Instructions to follow. Keep every line of the data below that has the string "flag" and present those lines.

[Plain-text document sources]
____________________

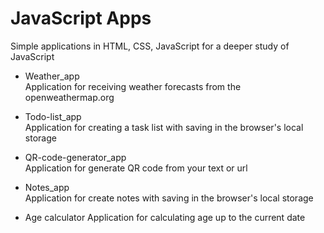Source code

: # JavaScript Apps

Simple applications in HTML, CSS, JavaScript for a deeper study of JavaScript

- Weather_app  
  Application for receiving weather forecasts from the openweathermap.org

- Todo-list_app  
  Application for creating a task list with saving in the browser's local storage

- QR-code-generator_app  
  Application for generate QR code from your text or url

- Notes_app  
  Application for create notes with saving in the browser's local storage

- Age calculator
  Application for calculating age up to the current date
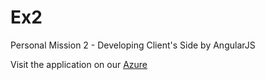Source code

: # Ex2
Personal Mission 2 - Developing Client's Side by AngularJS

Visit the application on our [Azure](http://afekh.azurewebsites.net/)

____________________

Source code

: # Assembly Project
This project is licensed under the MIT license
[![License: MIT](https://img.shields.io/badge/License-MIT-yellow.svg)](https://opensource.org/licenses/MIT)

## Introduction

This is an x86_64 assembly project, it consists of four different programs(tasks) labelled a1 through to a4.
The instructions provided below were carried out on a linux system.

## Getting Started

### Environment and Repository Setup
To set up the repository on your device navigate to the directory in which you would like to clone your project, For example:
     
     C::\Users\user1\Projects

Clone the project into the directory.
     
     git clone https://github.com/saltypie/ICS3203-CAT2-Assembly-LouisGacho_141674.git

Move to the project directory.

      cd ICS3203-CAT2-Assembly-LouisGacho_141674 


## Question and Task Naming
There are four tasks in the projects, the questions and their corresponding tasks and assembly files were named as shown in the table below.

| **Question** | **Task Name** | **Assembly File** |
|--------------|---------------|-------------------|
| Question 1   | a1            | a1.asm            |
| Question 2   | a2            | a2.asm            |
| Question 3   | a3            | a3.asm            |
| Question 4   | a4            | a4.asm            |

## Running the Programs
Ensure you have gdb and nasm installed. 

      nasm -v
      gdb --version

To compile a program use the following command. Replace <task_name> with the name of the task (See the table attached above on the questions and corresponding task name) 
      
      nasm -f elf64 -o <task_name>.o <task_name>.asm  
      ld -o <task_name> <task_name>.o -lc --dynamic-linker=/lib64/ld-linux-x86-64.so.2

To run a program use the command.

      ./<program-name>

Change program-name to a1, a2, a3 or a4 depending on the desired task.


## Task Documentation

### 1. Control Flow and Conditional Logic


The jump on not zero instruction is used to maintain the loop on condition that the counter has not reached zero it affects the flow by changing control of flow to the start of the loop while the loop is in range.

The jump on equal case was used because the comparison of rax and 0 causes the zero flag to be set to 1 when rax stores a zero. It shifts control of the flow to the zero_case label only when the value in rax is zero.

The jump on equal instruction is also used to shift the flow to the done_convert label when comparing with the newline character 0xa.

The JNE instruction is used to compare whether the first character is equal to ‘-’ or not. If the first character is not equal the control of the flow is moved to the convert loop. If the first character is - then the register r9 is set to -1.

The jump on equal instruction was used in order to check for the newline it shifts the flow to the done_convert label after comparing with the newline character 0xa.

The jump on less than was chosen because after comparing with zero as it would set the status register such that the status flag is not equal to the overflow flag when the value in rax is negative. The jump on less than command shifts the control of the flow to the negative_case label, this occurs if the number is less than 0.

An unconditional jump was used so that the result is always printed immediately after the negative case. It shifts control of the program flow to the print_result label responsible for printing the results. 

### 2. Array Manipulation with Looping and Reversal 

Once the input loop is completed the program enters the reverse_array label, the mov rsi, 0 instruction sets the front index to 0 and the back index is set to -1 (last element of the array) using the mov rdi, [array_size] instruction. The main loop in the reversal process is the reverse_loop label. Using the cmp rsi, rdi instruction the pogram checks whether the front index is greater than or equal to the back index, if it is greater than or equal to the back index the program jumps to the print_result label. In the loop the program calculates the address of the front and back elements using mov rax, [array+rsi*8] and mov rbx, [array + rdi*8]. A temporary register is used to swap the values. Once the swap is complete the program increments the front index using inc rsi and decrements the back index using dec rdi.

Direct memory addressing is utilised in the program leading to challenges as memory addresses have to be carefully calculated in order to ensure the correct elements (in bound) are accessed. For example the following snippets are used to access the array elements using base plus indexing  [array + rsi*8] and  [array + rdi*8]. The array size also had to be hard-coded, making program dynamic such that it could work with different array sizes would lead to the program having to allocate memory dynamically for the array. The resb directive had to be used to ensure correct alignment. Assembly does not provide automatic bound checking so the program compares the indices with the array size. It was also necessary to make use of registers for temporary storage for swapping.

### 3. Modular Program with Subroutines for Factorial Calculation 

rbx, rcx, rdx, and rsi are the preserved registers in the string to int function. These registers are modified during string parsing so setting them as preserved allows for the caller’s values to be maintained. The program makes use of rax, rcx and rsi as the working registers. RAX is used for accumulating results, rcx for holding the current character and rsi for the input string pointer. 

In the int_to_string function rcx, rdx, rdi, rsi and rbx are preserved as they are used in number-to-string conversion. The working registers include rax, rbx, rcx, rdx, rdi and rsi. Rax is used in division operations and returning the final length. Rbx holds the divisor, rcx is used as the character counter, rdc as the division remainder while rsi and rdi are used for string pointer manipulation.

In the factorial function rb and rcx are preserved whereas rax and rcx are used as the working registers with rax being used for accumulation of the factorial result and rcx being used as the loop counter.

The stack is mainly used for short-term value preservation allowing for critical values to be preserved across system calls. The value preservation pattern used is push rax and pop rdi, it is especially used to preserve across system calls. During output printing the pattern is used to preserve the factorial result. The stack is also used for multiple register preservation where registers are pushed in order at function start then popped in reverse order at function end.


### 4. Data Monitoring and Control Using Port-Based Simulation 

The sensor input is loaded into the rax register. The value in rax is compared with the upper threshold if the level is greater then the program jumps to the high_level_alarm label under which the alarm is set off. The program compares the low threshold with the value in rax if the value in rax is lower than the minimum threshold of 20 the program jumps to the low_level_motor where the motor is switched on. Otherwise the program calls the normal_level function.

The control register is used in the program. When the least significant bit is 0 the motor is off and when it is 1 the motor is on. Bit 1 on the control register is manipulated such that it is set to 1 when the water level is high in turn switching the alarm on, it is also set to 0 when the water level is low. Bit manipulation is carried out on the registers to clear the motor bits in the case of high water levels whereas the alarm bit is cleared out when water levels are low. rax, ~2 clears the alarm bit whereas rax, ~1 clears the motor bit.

____________________

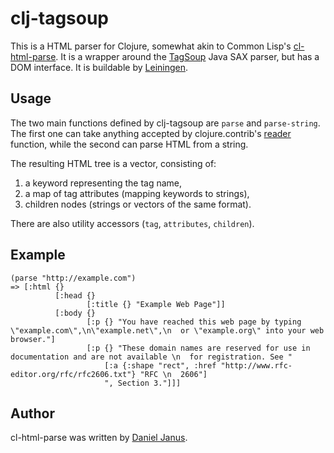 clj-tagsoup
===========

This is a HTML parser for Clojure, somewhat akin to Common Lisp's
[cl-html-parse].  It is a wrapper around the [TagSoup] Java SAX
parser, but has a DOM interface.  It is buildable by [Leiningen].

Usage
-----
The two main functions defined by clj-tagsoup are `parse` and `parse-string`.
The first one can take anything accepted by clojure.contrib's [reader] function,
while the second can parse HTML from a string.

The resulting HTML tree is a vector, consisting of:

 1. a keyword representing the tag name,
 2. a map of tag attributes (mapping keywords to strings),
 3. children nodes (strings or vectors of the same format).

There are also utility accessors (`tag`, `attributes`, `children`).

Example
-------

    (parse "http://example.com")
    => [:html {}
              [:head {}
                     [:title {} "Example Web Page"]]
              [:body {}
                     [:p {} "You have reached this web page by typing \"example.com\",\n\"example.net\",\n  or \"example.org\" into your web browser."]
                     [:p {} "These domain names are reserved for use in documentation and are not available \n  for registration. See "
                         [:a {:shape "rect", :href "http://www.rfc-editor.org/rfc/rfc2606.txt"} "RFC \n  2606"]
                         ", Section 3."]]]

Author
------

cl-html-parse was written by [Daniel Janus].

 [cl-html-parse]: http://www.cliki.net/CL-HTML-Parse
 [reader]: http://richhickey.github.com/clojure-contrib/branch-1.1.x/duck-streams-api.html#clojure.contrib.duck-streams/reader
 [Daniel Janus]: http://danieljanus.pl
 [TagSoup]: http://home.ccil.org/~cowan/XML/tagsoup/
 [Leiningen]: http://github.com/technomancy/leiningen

____________________

Response.
The jump on equal case was used because the comparison of rax and 0 causes the zero flag to be set to 1 when rax stores a zero. It shifts control of the flow to the zero_case label only when the value in rax is zero.
The jump on less than was chosen because after comparing with zero as it would set the status register such that the status flag is not equal to the overflow flag when the value in rax is negative. The jump on less than command shifts the control of the flow to the negative_case label, this occurs if the number is less than 0.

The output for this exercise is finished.